Race during insertion of key/values

AKKamath opened this issue 3 years ago · comments

I noticed that there were races in the code.
For example, in line 45 of src/concurrent_map/warp:

uint32_t src_unit_data = (next == SlabHashT::A_INDEX_POINTER)
? *(getPointerFromBucket(src_bucket, laneId))
: *(getPointerFromSlab(next, laneId));

Here a weak load operation is used to read data from the bucket.
Later on (line 65/line 83), an atomicCAS is performed to the same location.

Different threads may read and atomicCAS on the same location, creating a race.

John Owens · Answer 1 · Tue Aug 24 2021 20:57:29 GMT+0800 (China Standard Time)

@sashkiani @maawad

John Owens · Answer 2 · Tue Aug 24 2021 20:58:00 GMT+0800 (China Standard Time)

@AKKamath did you see other races of this type? Thank you for this report!

Aditya K Kamath · Answer 3 · Tue Aug 24 2021 21:03:31 GMT+0800 (China Standard Time)

This seems repeated in many locations.
For example src/concurrent_set/cset_warp_operations.cuh has a similar code snippet at lines 41 - 43.

Muhammad Awad · Answer 4 · Tue Aug 24 2021 21:31:57 GMT+0800 (China Standard Time)

Hi @AKKamath, although the bucket read operation doesn't perform any synchronization, the atomicCAS operation (where we perform the write) will only succeed if the pointer points to an EMPTY_PAIR_64 (i.e., it will fail if we read an empty value, but before the atomicCAS operation a different thread modified that memory location). If different threads try to perform a CAS operation, only one thread will succeed.

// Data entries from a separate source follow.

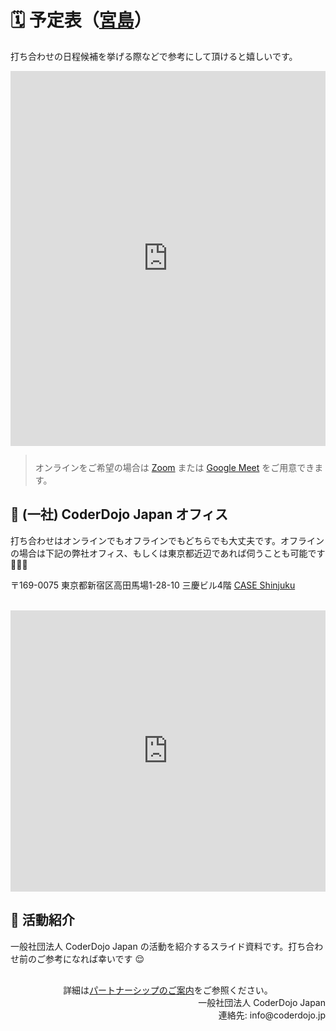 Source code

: # 🗓 予定表（[宮島](https://twitter.com/kiriem_)）

打ち合わせの日程候補を挙げる際などで参考にして頂けると嬉しいです。

<div class="gc_wrapper">
  <div class="responsive-iframe-container small-container">
    <iframe src="https://calendar.google.com/calendar/embed?showTitle=0&showTabs=0&showPrint=0&showDate=1&wkst=2&color=%23182C57&bgcolor=%23F2F2F2&hl=ja&ctz=Asia%2FTokyo&src=yohei%40coderdojo.jp&src=2bk907eqjut8imoorgq1qa4olc%40group.calendar.google.com&src=ay5taXlhamltYUBjb2RlLm9yLmpw&src=a2lyaWVAaW5wdy5qcA"
     style="border-width:0" width="100%" height="600" frameborder="0" scrolling="no"></iframe>
  </div>
</div>

<blockquote style="padding-top: 10px; font-style: normal;">オンラインをご希望の場合は <a href="https://zoom.us/jp-jp/meetings.html">Zoom</a> または <a href="https://apps.google.com/meet/?hl=ja">Google Meet</a> をご用意できます。</blockquote>


## 🏢 (一社) CoderDojo Japan オフィス

打ち合わせはオンラインでもオフラインでもどちらでも大丈夫です。オフラインの場合は下記の弊社オフィス、もしくは東京都近辺であれば伺うことも可能です 🏢🏃💨

〒169-0075 東京都新宿区高田馬場1-28-10 三慶ビル4階 [CASE Shinjuku](https://case-shinjuku.com/access)

<br>

<iframe src="https://www.google.com/maps/embed?pb=!1m18!1m12!1m3!1d3239.5740715995967!2d139.70255071526714!3d35.7120976358859!2m3!1f0!2f0!3f0!3m2!1i1024!2i768!4f13.1!3m3!1m2!1s0x60188d54776dce6b%3A0xc46b1d392ca25f9!2sCoderDojo%20Japan!5e0!3m2!1sja!2sjp!4v1603170377148!5m2!1sja!2sjp" width="100%" height="450" frameborder="0" style="border:0;" allowfullscreen="" aria-hidden="false" tabindex="0"></iframe>


## 📜 活動紹介

一般社団法人 CoderDojo Japan の活動を紹介するスライド資料です。打ち合わせ前のご参考になれば幸いです 😌

<div style='margin: 30px auto;'>
  <script async class="speakerdeck-embed" data-id="054962244c9f48aa8d2697abfafdba2c" data-ratio="1.33333333333333" src="//speakerdeck.com/assets/embed.js"></script>
</div>

<div align='center'>詳細は<a href='/partnership'>パートナーシップのご案内</a>をご参照ください。</div>

<div align="right">
一般社団法人 CoderDojo Japan<br>
連絡先: info@coderdojo.jp
</div>
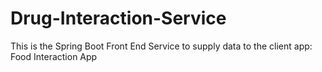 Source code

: # Drug-Interaction-Service
This is the Spring Boot Front End Service to supply data to the client app: Food Interaction App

Could you explain what scenario would produce a race condition?

I'm also curious about how you found these multiple race conditions.

Aditya K Kamath · Answer 5 · Tue Aug 24 2021 22:11:03 GMT+0800 (China Standard Time)

Since the read operation is "weak" it has no consistency guarantees.
While I don't see any obvious race conditions, there has been prior work that shows data races in CUDA code breaks assumptions.
In the same work, they change a weak store to an atomic operation as it was racing with an atomicCAS.

A simple fix would be changing the weak loads to a "strong" operation by typecasting them to volatile, or using an atomic operation instead, e.g. atomicAdd(getPointerFromBucket(src_bucket, laneId), 0)

Muhammad Awad · Answer 6 · Tue Aug 24 2021 22:42:22 GMT+0800 (China Standard Time)

Thanks for sharing that paper. I read it before.
But as I mentioned, even though the read operation is weak, the operation that matters is the atomic CAS operation.

Aditya K Kamath · Answer 7 · Tue Aug 24 2021 23:42:56 GMT+0800 (China Standard Time)

So by definition (https://docs.nvidia.com/cuda/parallel-thread-execution/index.html#conflict-and-data-races), there is a data race between the weak load and atomic.
I guess it could be a benign data race in this case.

John Owens · Answer 8 · Sun Aug 29 2021 02:11:09 GMT+0800 (China Standard Time)

I continue to be interested in getting to the bottom of this. @maawad is there a data race / is it benign, or is this not a race?